Впрочем, ценности эти были весьма относительные. Саму систему оброка, фактически сохранившегося на два с лишним десятилетия после отмены крепостного права, ребенок воспринимал как должное — разумеется, по своим, чисто детским мотивам. У матери было небольшое имение в Ярославской губернии, и ежегодно в доме, где жила барыня, появлялись крестьянские посланцы — сильно «окавшие» мужики в армяках и лаптях, бабы в больших не очень чистых платках, привозившие всякую снедь. Павлу особенно по душе были черные жирные лепешки. Дома пытались их печь, но крестьянские были вкуснее. Так что первые контакты с земледельцами оставили в памяти скорее благостные чувства, хотя и сопряженные с чем-то странным, непривычным.

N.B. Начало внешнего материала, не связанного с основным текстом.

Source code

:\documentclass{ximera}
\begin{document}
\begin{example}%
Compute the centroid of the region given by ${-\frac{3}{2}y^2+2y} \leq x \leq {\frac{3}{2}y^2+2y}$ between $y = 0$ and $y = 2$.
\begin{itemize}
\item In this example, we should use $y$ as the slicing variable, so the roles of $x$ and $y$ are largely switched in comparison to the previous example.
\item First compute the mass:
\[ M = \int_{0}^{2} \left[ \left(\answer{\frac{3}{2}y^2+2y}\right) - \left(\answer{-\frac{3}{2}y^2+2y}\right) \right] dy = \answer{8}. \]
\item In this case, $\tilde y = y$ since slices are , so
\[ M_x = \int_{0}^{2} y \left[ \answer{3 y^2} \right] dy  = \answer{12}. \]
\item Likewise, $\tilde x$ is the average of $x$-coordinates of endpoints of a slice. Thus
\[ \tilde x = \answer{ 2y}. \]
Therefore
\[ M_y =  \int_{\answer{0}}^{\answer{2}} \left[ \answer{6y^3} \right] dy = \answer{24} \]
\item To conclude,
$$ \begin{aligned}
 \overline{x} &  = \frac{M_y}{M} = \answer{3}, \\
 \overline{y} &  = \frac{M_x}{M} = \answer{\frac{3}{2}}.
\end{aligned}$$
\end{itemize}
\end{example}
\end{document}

Читать Павлик научился как бы сам собой. Он не помнил, чтобы его специально учили буквам. Видимо, этим всё же занималась мать. Но никаких букварей он не знал. Единственным «пособием по чтению», которое он запомнил, был сборник басен Крылова. Не всё в них было понятно, особенно обязательно следовавшая за основным текстом «мораль», но стихи очень нравились, и многие из них остались в памяти на всю жизнь. Милюков вспоминал, что именно басни Крылова ввели его в «мир животных» — намного раньше сочинений Альфреда Брема.